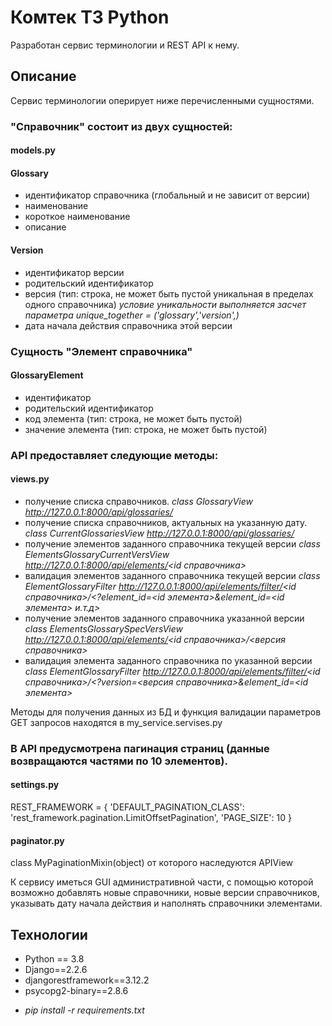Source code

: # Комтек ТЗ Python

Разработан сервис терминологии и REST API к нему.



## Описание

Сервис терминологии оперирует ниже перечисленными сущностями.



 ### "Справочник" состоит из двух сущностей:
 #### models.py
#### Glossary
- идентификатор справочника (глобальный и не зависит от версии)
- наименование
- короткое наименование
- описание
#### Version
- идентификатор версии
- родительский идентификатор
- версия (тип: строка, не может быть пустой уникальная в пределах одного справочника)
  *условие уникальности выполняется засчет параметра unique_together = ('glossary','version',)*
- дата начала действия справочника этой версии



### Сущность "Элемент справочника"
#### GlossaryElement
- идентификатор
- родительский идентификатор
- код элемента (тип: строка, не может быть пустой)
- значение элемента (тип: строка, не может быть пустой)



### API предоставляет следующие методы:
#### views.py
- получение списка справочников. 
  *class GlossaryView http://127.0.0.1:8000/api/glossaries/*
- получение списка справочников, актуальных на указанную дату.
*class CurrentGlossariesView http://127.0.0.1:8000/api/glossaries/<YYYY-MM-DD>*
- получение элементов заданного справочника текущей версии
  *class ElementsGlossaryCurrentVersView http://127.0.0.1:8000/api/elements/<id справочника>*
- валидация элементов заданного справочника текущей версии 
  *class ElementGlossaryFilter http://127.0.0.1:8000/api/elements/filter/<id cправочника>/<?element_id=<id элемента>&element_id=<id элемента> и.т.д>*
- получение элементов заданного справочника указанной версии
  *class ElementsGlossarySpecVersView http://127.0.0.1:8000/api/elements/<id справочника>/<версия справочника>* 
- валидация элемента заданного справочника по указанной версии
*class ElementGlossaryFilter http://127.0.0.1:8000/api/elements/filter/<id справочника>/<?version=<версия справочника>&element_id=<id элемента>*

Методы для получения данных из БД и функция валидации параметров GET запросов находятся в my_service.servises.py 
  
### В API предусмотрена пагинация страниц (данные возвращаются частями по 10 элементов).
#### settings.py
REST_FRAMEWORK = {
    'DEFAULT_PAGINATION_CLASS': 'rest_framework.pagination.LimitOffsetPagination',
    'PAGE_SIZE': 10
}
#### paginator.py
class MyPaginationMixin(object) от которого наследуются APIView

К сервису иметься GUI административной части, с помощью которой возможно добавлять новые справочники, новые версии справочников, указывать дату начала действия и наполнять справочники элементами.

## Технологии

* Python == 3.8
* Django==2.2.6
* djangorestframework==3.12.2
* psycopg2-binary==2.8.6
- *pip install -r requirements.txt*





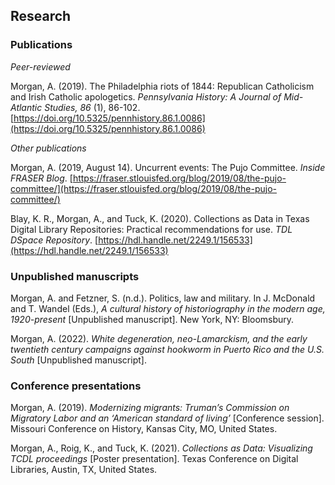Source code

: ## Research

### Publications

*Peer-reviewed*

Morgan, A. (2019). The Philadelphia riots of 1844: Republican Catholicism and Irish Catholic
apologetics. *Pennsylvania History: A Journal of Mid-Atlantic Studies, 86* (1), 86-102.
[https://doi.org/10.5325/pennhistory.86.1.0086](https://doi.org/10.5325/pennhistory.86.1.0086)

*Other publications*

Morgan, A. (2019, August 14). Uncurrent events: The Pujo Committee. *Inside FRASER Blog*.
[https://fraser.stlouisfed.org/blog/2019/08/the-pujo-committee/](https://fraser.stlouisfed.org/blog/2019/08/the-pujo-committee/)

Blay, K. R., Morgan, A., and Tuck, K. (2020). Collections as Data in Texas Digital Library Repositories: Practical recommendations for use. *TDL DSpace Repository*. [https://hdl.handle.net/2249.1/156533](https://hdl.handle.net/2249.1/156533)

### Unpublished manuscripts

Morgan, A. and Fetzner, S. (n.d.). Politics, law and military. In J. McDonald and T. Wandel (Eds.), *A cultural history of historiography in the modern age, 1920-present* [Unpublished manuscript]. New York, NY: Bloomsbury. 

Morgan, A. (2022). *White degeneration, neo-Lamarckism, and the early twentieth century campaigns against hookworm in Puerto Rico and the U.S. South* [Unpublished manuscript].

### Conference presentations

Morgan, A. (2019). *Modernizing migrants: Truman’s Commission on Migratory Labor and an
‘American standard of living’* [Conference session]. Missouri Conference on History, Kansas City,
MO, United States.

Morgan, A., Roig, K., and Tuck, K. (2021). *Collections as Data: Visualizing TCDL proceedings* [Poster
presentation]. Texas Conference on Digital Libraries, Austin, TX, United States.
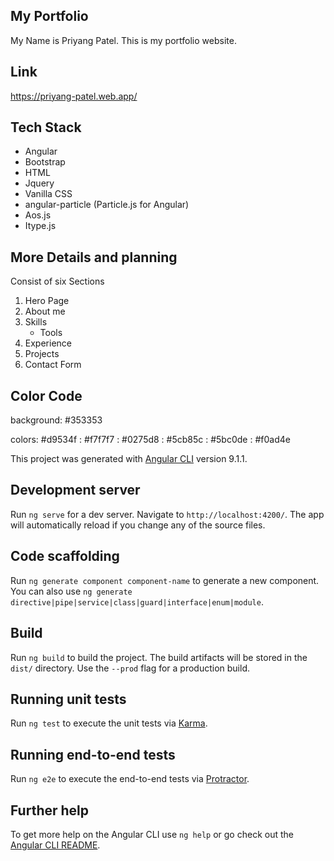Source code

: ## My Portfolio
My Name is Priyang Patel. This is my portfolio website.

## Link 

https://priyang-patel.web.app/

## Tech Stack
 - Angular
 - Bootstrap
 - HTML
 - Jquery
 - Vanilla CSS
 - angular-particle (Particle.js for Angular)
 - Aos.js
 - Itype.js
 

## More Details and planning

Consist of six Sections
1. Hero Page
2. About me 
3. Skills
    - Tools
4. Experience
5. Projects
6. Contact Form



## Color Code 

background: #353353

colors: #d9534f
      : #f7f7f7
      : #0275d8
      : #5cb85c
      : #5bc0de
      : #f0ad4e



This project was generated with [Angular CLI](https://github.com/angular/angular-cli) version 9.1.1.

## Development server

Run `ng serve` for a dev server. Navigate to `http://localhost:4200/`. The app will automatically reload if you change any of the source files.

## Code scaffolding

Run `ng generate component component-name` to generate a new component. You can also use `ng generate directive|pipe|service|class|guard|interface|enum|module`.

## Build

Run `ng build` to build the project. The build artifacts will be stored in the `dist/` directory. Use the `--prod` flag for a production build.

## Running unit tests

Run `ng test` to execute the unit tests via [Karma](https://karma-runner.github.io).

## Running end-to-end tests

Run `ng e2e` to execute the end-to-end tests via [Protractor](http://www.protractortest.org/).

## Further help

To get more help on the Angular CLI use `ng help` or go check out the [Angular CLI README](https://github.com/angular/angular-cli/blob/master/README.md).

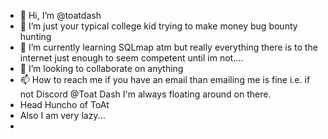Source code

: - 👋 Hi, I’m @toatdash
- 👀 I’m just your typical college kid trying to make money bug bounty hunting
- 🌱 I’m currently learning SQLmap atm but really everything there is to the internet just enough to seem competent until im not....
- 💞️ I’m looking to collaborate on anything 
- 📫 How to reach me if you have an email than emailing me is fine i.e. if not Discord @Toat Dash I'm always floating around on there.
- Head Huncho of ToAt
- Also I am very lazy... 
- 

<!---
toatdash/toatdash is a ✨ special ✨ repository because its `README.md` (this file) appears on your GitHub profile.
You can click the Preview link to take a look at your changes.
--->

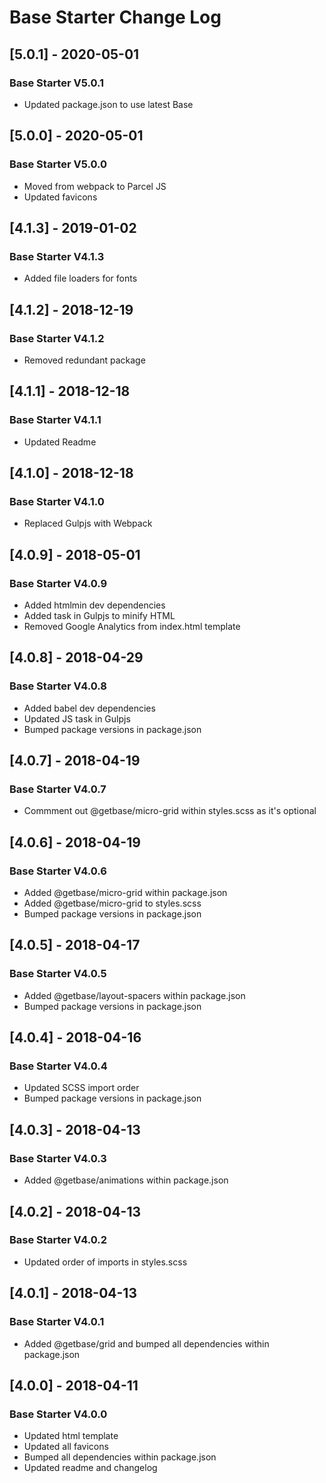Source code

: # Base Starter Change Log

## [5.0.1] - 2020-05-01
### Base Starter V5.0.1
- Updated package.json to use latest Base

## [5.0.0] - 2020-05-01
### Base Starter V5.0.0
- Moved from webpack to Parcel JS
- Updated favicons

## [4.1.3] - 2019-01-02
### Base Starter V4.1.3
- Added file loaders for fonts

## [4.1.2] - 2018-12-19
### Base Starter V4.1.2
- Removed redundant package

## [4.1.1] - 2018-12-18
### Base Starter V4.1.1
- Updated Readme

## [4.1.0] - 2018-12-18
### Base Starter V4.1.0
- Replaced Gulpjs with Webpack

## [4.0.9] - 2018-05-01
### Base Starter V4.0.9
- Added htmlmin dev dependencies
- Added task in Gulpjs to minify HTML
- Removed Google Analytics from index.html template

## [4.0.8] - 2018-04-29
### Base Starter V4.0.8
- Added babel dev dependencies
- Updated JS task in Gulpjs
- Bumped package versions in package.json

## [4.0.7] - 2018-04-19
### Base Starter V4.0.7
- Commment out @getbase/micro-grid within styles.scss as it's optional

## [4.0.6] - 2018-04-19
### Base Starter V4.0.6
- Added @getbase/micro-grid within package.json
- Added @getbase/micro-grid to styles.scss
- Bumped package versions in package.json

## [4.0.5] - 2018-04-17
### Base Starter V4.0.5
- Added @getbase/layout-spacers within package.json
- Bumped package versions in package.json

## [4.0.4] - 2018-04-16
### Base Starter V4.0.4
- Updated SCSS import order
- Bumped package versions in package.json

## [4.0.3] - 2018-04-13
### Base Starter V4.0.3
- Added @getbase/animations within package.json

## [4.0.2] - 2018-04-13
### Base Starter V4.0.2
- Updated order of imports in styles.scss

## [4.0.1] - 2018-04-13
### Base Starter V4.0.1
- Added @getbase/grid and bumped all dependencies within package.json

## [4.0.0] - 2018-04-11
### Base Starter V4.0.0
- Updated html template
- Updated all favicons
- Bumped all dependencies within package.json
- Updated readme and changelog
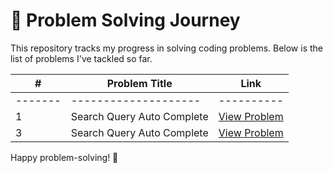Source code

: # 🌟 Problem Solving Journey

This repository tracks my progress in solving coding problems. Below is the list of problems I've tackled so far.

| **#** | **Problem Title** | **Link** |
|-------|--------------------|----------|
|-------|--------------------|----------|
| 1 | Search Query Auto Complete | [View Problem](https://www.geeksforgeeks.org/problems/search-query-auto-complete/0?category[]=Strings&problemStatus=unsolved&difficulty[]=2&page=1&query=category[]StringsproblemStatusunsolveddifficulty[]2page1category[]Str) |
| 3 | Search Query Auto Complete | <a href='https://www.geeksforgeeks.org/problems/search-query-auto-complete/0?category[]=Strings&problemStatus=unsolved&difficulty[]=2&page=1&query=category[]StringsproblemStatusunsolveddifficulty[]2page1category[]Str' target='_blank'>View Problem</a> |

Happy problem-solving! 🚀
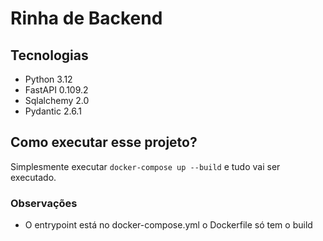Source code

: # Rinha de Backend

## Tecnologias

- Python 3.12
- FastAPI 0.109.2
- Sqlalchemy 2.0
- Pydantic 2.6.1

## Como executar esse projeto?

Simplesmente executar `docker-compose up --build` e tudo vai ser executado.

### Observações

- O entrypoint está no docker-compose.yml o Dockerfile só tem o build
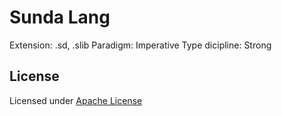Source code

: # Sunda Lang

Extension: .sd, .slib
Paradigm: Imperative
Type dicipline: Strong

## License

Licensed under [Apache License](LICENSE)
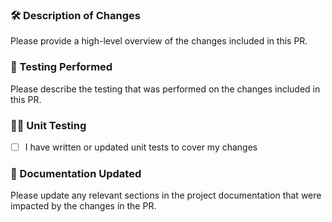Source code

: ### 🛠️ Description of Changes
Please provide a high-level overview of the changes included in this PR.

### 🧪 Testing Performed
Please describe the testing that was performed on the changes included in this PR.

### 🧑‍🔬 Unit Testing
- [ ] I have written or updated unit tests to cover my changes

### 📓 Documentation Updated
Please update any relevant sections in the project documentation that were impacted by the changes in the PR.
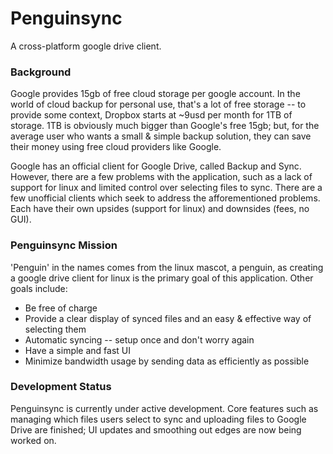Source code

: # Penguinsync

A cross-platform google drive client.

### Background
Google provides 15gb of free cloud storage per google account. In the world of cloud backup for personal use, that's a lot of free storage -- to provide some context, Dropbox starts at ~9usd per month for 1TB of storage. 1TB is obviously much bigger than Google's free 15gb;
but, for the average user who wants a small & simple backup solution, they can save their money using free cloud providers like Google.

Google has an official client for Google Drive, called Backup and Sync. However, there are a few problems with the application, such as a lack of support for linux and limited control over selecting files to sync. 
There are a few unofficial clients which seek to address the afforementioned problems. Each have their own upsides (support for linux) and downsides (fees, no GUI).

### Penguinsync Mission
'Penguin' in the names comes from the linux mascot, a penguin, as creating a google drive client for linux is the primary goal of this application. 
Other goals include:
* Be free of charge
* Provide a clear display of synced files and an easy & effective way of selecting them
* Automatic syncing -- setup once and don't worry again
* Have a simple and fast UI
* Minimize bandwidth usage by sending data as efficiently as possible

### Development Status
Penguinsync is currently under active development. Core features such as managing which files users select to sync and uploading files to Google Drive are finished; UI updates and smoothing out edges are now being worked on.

→ To do:
Reproduce every line from the entries that holds the word "currently".

→ Answer area:
- 🌱 I’m currently learning SQLmap atm but really everything there is to the internet just enough to seem competent until im not....
Penguinsync is currently under active development. Core features such as managing which files users select to sync and uploading files to Google Drive are finished; UI updates and smoothing out edges are now being worked on.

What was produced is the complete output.